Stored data

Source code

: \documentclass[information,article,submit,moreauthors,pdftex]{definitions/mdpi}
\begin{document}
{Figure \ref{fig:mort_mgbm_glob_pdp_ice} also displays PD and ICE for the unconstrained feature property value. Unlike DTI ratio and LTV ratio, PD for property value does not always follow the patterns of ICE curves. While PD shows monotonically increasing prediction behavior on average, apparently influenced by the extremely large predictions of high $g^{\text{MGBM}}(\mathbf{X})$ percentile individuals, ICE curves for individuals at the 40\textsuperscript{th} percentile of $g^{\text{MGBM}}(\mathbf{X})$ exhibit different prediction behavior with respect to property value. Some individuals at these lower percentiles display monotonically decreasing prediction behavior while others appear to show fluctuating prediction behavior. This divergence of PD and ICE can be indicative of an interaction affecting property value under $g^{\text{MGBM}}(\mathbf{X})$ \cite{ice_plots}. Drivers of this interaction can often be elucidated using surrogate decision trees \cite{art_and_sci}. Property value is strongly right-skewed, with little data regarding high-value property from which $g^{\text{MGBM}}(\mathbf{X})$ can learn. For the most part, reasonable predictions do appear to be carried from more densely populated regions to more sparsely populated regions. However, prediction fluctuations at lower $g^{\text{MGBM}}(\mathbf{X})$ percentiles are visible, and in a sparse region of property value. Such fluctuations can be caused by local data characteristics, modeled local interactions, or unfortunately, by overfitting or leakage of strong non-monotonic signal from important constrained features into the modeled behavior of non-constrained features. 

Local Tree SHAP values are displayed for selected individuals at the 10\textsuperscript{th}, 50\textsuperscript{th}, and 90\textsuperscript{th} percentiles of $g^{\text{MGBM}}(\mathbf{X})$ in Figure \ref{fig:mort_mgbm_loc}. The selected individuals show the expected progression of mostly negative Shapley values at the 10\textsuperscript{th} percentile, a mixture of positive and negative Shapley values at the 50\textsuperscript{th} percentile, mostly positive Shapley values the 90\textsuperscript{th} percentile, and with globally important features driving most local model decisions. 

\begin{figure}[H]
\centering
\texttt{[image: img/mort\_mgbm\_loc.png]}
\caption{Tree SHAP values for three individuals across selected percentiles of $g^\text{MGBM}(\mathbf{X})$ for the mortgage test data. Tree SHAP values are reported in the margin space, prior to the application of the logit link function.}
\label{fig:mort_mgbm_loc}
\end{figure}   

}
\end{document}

==

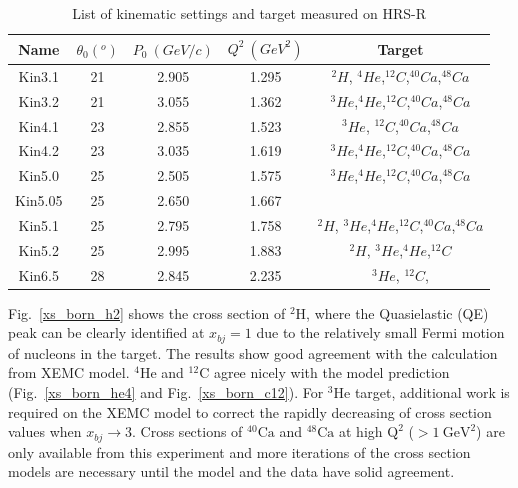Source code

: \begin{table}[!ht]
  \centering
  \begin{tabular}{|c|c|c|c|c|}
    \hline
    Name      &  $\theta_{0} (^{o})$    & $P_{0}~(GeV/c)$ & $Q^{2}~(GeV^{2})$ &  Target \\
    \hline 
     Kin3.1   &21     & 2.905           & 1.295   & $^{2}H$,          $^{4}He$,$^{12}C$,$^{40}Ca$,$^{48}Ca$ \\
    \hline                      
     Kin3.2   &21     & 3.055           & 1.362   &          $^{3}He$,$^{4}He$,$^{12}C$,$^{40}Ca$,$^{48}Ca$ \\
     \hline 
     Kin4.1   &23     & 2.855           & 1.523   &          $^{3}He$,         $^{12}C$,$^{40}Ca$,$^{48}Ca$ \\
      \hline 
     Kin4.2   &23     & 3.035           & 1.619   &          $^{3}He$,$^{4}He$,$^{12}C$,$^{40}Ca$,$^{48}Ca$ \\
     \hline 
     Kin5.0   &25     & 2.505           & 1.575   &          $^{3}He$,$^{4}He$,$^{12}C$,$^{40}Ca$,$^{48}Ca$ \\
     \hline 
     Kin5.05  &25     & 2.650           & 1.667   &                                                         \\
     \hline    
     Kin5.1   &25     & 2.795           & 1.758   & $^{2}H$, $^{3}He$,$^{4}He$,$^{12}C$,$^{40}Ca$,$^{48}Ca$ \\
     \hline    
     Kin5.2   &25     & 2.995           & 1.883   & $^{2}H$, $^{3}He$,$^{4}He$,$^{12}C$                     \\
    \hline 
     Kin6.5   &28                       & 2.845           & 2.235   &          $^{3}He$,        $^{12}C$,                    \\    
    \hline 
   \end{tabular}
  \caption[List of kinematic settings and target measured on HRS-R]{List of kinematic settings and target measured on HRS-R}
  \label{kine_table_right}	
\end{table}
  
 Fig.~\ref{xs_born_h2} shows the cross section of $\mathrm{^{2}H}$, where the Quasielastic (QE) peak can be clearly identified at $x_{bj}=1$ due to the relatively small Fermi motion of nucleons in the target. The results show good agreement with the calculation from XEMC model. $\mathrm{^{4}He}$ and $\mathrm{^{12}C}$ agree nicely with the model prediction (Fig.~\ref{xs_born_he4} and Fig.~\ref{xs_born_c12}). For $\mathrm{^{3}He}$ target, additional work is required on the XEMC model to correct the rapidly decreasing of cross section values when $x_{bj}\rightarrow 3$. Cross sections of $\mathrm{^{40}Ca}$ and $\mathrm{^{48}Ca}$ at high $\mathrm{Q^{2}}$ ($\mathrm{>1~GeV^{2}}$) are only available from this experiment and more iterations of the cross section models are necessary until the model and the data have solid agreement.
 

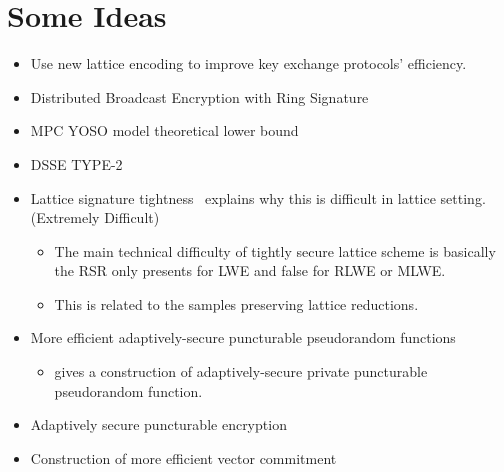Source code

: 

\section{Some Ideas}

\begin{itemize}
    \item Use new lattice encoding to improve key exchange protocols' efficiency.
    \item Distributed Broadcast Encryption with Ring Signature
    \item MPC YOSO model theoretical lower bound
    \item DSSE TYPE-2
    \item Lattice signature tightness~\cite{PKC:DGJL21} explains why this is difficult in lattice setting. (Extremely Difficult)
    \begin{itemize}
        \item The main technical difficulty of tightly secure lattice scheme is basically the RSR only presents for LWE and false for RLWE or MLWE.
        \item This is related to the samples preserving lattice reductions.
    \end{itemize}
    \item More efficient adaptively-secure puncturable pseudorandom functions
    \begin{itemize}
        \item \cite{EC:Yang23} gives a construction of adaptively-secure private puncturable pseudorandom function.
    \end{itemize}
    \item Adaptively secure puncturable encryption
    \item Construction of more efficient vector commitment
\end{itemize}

---

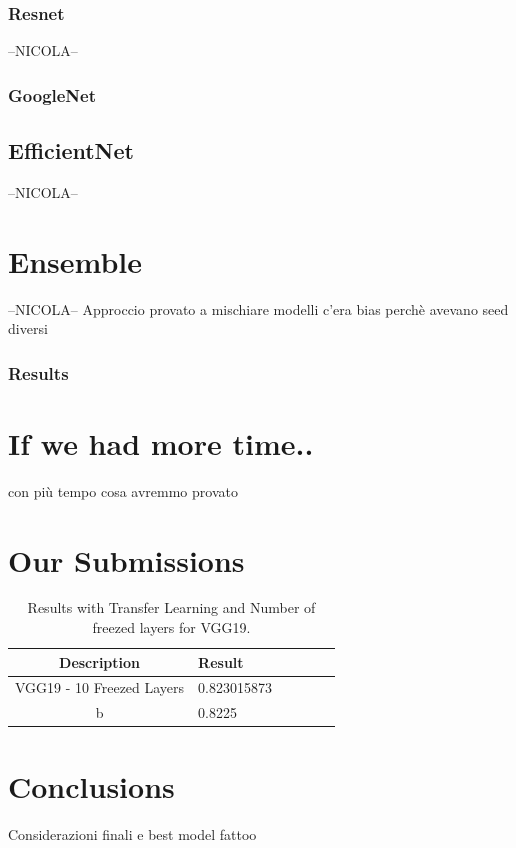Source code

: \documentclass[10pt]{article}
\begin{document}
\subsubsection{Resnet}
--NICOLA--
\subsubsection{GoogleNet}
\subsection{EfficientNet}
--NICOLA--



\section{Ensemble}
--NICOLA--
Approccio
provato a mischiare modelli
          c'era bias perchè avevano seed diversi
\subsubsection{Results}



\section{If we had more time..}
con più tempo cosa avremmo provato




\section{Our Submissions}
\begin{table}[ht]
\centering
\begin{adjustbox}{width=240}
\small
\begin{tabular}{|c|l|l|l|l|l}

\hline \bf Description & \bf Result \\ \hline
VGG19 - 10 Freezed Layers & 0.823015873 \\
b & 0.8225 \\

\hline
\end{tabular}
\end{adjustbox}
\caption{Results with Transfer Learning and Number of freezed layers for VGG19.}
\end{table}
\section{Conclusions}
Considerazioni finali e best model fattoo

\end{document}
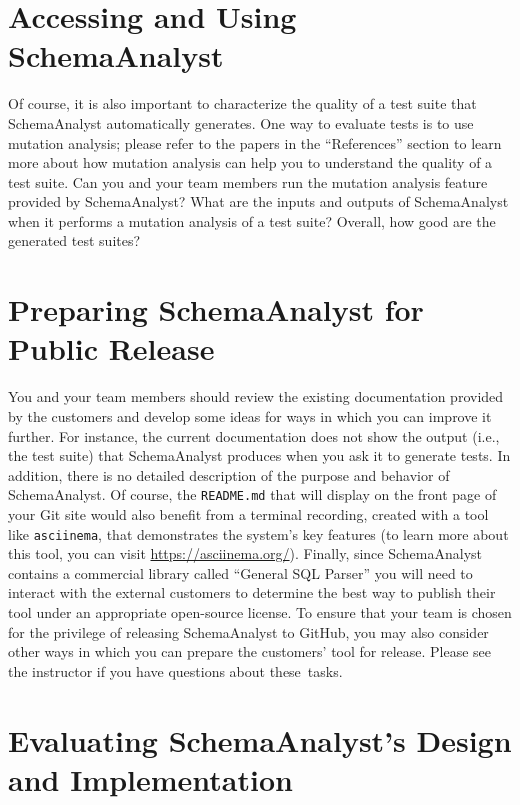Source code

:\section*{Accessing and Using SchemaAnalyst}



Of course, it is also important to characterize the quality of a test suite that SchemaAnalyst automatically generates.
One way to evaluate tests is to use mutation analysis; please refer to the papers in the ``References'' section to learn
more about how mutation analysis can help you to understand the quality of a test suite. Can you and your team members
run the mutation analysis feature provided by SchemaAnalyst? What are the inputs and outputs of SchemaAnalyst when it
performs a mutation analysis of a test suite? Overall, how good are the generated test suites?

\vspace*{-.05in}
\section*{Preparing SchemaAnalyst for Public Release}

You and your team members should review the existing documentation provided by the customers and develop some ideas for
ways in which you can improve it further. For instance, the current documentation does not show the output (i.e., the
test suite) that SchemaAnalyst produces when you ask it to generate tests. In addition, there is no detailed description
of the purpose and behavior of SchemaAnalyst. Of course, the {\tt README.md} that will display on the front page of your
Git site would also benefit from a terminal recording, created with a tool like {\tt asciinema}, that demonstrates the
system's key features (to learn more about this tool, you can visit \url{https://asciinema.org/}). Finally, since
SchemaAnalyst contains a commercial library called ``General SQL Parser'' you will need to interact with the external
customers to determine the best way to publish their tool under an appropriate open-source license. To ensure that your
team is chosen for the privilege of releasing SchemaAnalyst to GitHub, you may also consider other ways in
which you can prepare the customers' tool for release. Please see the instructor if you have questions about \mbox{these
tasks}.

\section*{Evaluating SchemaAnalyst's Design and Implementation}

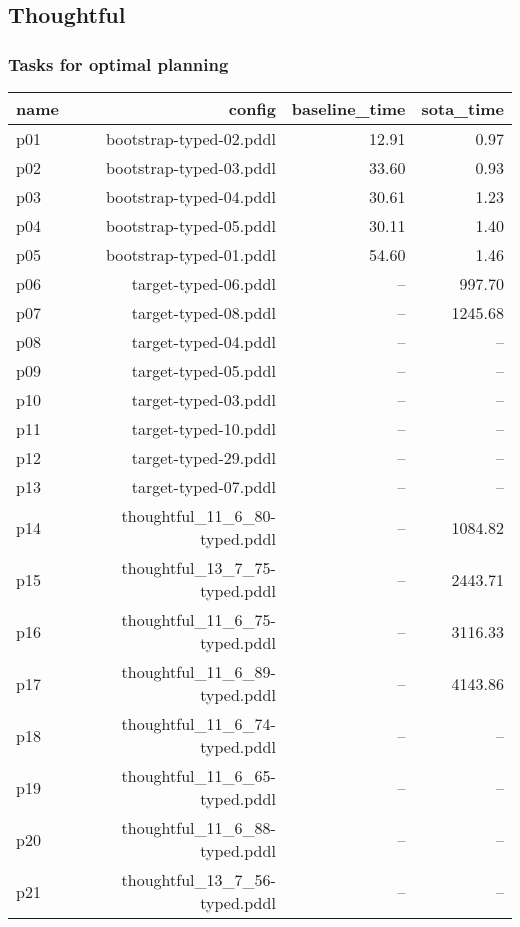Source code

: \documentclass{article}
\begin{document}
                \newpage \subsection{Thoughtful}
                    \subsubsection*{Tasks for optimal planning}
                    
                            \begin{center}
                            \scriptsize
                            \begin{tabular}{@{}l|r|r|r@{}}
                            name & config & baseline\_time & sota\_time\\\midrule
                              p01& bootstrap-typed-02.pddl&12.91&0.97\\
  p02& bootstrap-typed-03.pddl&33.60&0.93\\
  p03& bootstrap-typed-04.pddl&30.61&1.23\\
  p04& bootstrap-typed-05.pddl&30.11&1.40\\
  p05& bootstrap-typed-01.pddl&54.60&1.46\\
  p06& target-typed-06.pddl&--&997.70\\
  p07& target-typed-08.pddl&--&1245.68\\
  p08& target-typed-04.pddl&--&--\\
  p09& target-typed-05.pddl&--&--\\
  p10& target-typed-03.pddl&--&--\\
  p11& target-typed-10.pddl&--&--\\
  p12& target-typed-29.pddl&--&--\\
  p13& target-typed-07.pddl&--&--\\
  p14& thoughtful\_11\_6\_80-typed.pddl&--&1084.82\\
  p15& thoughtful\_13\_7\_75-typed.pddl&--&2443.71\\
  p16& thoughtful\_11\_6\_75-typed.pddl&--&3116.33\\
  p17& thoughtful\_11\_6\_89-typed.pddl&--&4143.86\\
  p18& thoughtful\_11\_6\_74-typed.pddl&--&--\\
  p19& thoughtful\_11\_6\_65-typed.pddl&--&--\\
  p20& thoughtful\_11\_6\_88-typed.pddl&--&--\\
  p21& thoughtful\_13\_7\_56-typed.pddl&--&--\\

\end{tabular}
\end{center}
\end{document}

### TASK DESCRIPTION
Return every line above in which the string "asciinema" occurs.

### SOLUTION TO THIS TASK
Git site would also benefit from a terminal recording, created with a tool like {\tt asciinema}, that demonstrates the
system's key features (to learn more about this tool, you can visit \url{https://asciinema.org/}). Finally, since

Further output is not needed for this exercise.